DESCRIPTION OF THE TASK ▸
The lines wanted are those in the data below that include "inset".

MATERIAL FOR THIS EXERCISE section start

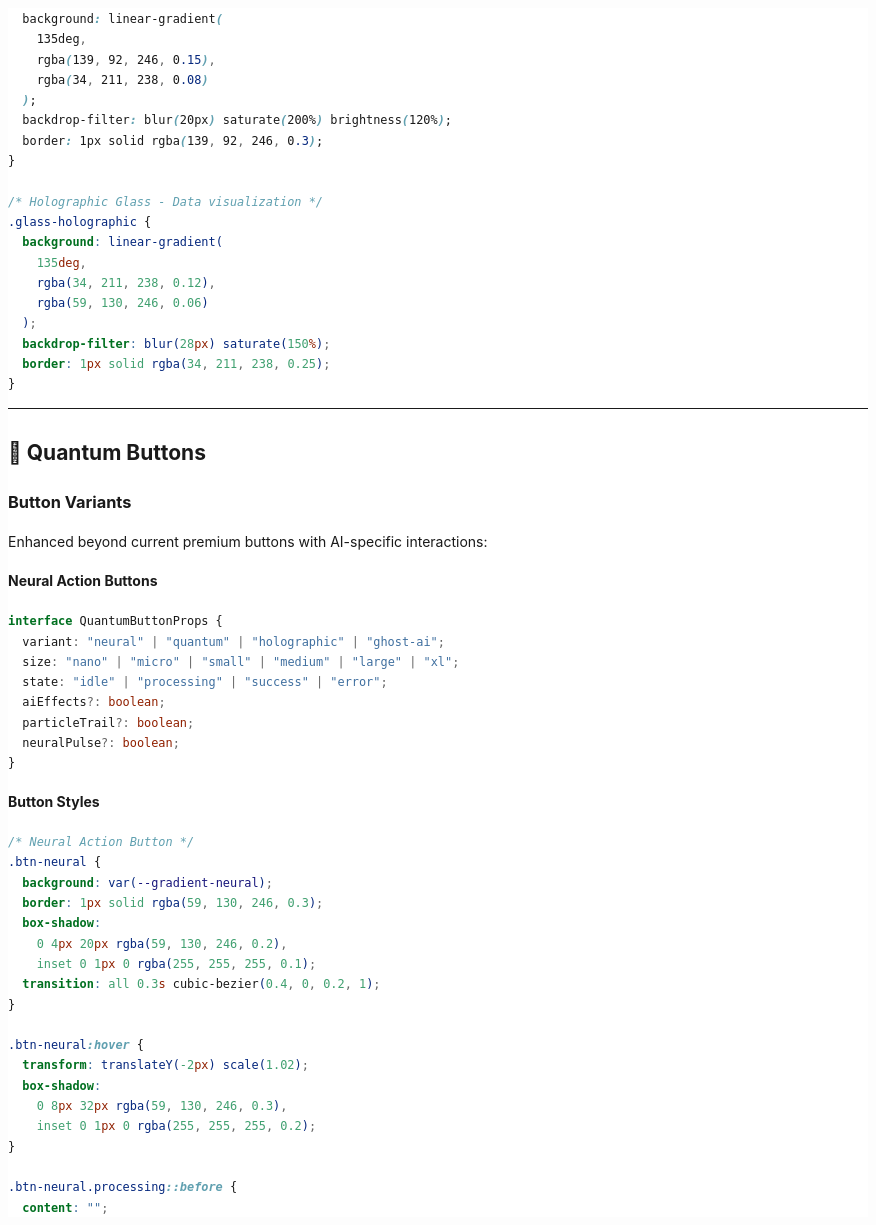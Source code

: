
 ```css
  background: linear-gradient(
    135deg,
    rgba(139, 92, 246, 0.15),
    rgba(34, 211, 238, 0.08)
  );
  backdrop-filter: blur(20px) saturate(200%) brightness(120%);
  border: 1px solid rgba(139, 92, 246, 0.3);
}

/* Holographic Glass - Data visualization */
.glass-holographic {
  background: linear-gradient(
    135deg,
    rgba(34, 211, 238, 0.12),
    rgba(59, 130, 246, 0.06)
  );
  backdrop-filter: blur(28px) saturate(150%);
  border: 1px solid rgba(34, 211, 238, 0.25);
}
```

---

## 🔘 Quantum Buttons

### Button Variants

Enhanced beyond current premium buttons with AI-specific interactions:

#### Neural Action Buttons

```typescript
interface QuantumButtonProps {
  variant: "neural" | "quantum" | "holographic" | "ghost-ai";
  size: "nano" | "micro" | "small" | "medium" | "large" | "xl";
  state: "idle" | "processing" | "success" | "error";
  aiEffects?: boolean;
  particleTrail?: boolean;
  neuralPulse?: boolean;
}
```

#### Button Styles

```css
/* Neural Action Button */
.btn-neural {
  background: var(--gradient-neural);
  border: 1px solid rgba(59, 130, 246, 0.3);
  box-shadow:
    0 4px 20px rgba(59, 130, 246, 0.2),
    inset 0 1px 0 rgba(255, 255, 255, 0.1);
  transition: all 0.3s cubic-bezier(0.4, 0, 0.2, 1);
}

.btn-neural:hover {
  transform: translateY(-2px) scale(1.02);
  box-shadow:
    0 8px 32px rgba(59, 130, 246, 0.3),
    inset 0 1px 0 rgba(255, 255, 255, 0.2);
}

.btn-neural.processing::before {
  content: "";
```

MATERIAL FOR THIS EXERCISE section end
MATERIAL FOR THIS EXERCISE section start

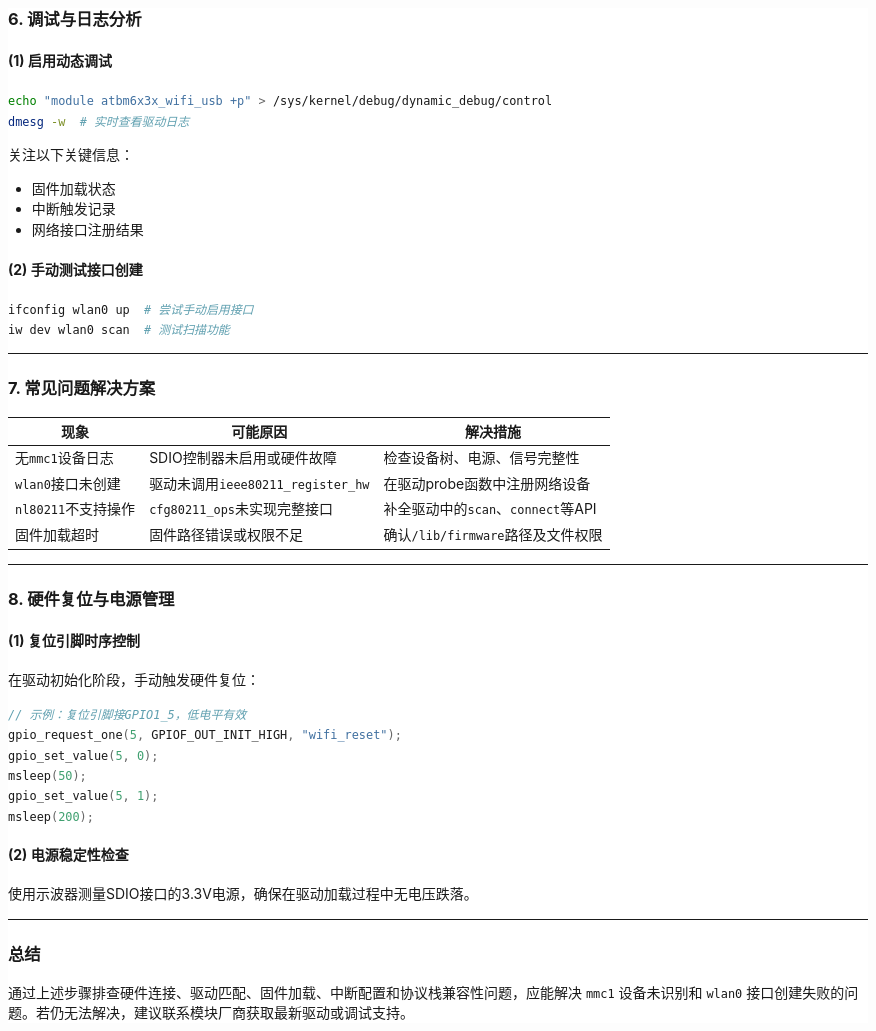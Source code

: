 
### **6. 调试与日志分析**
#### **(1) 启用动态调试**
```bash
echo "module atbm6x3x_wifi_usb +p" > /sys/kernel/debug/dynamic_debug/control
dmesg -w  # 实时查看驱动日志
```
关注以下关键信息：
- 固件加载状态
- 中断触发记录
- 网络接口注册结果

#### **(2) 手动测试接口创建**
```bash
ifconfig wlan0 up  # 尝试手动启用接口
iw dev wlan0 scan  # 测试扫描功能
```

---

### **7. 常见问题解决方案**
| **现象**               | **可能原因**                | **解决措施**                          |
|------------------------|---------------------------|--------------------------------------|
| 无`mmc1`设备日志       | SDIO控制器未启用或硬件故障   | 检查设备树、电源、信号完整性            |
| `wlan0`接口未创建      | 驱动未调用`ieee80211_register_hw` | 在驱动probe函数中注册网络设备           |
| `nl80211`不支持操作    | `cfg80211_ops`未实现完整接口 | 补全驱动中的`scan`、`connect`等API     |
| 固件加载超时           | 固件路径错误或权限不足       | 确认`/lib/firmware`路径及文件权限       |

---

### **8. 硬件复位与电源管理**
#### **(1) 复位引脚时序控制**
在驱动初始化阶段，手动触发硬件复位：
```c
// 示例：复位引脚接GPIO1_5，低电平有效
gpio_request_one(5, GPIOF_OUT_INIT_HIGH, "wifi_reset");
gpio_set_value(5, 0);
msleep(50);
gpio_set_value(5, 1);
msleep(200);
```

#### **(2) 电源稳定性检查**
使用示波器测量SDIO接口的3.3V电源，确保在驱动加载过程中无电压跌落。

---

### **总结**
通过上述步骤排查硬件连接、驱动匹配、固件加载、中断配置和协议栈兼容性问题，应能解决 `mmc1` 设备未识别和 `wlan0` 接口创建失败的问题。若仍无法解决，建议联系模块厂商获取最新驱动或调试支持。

MATERIAL FOR THIS EXERCISE section end

COMPLETED EXERCISE ▸
    inset 0 1px 0 rgba(255, 255, 255, 0.1);
    inset 0 1px 0 rgba(255, 255, 255, 0.2);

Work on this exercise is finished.